Although an indigent criminal defendant has a right to be represented by counsel, he does not have a right to be represented by a particular lawyer, or to demand a different appointed lawyer except for good cause. See United States v. Sexton, 5th Cir. 1973, 473 F.2d 512, 514. Unless a Sixth Amendment violation is shown, whether to appoint a different lawyer for an indigent criminal defendant who expresses dissatisfaction with his court-appointed counsel is a matter committed to the sound discretion of the district court. The Second Circuit has recently summarized the applicable principles:

In order to warrant a substitution of counsel during trial, the defendant must show good cause, such as a conflict of interest, a complete breakdown in communication or an irreconcilable conflict which leads to an apparently unjust verdict. Brown v. Craven, 424 F.2d 1166 (9th Cir. 1970); United States v. Grow, 394 F.2d 182, 209 (4th Cir.), cert. denied, 393 U.S. 840, 89 S.Ct. 118, 21 L.Ed.2d 111 (1968); United States v. Gutterman, 147 F.2d 540 (2d Cir. 1945). If a court refuses to inquire into a seemingly substantial complaint about counsel when he has no reason to suspect the bona fides of the defendant, or if on discovering justifiable dissatisfaction a court refuses to replace the attorney, the defendant may then properly claim denial of his Sixth Amendment right. Brown v. Craven, supra. In the absence of a conflict which presents such a Sixth Amendment problem, the trial court has discretion to decide whether to grant a continuance during the course of trial for the substitution of counsel, and that decision will be reversed only if the court has abused its discretion.

United States v. Calabro, 2d Cir. 1972, 467 F.2d 973, 986. See also United States v. Sexton, supra; United States v. Morrissey, 2d Cir. 1972, 461 F.2d 666; Brown v. Craven, 9th Cir. 1970, 424 F.2d 1166; Bowman v. United States, 5th Cir. 1969, 409 F.2d 225, cert. denied, 398 U.S. 967, 90 S.Ct. 2183, 26 L.Ed.2d 552, reh. denied, 400 U.S. 912, 91 S.Ct. 128, 27 L.Ed.2d 152; United States v. Grow, 4th Cir. 1968, 394 F.2d 182, 209, cert. denied, 393 U.S. 840, 89 S.Ct. 118, 21 L.Ed.2d 111; United States v. Gutterman, 2d Cir. 1945, 147 F.2d 540; United States v. Mitchell, 2d Cir. 1943, 138 F.2d 831.

A showing that appellant’s appointed attorney had disclosed confidential defense matters to the prosecutor which would damage the defense would have amounted to “good cause” for not proceeding to trial with the same counsel. See United States v. Gutterman, supra, 147 F.2d at 542. At the time appellant’s objections were raised below, no opportunity to make such a showing was afforded. Notwithstanding the District Judge’s professional acquaintance with Mr. Young, the Judge should have inquired more thoroughly into the source and factual basis, if any, of appellant’s dissatisfaction. Normally, failure to conduct such an inquiry constitutes reversible error. United States v. Morrissey, supra, 461 F.2d at 669.

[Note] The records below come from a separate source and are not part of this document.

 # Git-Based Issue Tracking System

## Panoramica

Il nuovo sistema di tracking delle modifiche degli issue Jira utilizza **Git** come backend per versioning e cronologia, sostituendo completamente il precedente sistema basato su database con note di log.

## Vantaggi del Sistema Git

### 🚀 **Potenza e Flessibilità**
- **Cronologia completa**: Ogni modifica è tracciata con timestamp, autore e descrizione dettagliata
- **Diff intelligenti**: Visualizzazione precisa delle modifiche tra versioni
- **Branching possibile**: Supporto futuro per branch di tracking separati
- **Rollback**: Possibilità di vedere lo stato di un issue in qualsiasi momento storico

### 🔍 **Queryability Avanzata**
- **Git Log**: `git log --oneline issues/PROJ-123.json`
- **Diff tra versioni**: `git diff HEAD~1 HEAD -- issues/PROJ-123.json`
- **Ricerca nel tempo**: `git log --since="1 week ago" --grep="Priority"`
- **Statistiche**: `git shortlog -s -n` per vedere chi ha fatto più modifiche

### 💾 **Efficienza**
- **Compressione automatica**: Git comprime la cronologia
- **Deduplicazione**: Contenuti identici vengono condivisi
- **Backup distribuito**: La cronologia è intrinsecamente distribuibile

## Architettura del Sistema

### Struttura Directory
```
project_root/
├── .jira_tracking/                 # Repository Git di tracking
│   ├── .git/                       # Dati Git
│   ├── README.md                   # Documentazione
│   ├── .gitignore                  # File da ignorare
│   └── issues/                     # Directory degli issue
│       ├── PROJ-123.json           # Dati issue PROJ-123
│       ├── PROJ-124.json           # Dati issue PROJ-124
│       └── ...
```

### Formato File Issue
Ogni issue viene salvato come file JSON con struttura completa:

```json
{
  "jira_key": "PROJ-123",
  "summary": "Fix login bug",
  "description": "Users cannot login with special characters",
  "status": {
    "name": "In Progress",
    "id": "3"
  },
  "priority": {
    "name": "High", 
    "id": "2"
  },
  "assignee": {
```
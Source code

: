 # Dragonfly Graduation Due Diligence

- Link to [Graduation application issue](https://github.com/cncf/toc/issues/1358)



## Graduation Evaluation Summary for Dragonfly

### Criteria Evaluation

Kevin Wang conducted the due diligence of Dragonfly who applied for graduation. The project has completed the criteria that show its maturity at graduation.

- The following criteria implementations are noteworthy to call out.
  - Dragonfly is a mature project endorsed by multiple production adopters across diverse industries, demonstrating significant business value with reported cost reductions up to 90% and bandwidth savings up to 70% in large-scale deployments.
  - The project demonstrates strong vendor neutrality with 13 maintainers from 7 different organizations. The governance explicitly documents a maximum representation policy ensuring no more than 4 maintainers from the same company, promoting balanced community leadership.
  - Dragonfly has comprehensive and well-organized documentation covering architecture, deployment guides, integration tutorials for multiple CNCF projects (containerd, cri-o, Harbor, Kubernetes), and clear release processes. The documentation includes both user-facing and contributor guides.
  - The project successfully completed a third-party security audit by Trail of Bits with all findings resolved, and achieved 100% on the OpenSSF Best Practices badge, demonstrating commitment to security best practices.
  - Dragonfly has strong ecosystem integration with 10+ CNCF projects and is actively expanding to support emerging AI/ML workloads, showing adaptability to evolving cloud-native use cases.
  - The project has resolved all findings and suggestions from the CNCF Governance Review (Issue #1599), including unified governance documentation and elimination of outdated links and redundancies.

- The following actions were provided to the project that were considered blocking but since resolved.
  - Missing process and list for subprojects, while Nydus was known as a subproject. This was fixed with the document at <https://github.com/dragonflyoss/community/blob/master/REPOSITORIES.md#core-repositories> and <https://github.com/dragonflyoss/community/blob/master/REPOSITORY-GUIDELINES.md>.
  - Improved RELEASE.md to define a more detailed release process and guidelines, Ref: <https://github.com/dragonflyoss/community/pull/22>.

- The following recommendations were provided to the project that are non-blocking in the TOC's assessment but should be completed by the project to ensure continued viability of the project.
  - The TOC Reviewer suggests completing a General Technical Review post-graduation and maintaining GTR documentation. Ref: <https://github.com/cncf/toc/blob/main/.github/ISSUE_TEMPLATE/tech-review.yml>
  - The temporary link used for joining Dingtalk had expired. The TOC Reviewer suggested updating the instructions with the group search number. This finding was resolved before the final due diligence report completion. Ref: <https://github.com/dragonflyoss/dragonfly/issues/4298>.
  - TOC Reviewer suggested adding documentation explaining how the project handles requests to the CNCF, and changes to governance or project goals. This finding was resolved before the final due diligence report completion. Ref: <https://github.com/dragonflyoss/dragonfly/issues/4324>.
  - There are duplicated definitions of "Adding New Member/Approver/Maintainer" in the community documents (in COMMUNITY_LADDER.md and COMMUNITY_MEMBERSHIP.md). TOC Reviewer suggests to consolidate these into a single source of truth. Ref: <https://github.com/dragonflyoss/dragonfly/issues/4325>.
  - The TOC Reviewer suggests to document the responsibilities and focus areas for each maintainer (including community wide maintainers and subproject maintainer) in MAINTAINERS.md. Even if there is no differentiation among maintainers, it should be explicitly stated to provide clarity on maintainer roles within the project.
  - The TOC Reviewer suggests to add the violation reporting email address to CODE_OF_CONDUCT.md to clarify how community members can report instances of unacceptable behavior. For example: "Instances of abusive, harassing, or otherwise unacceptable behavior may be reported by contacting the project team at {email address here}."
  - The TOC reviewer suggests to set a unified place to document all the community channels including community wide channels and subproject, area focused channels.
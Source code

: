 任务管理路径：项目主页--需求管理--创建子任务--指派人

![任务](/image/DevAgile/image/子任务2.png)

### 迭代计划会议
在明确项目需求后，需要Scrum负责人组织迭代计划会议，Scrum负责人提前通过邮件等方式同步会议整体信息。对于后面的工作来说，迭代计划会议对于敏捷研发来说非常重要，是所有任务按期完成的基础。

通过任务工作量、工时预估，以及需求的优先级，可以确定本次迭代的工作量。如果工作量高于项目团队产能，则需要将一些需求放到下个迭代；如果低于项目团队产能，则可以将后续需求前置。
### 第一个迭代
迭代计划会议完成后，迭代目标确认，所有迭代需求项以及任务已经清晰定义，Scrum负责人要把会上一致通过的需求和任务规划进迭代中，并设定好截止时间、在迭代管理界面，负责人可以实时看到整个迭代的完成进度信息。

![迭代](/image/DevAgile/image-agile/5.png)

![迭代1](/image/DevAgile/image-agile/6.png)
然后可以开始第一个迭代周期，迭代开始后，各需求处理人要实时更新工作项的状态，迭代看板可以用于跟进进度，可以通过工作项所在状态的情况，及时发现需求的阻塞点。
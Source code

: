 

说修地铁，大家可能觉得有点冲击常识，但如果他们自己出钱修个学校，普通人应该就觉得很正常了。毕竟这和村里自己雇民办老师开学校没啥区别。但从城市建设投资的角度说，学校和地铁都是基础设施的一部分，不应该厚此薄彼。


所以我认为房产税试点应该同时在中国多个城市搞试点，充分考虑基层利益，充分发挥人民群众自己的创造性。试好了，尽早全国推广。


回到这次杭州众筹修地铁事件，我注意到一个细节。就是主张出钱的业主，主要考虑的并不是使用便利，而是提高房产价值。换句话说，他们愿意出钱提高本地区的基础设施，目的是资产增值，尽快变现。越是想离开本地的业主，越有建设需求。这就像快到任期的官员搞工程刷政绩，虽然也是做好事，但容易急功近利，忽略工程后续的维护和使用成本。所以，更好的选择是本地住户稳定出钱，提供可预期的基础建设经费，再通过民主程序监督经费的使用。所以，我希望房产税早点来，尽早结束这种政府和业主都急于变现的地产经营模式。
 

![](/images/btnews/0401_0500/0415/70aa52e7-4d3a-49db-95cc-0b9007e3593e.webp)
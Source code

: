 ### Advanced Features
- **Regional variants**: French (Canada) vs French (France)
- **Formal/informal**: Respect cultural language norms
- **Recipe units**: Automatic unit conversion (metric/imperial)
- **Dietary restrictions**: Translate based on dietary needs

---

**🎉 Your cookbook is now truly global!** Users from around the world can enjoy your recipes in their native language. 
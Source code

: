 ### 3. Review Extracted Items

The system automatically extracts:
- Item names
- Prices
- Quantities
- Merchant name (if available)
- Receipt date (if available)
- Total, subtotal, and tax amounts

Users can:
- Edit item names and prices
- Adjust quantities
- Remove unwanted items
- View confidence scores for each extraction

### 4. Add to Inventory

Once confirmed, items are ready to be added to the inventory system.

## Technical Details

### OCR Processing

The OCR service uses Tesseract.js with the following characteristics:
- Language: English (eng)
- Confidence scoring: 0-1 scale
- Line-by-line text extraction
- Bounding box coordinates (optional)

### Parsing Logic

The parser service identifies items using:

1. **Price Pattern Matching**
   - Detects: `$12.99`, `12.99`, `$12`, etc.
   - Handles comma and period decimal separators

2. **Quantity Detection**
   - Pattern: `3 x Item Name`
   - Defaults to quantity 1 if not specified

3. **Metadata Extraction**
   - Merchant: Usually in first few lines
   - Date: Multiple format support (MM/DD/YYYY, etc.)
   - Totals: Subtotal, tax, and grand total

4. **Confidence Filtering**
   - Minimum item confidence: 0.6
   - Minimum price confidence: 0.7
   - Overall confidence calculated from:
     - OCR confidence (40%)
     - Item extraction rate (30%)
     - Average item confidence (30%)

We conclude that reversal is not required in this case, however, because the *996 record as a whole reflects that appellant’s claim was insubstantial and that he received vigorous and able representation at trial. The second trial was a virtual duplicate of the first. Defense strategy was the same at the two trials ■ — appellant attempted to convince the jury that the collision between the two automobiles was accidental and not caused by his intentional act.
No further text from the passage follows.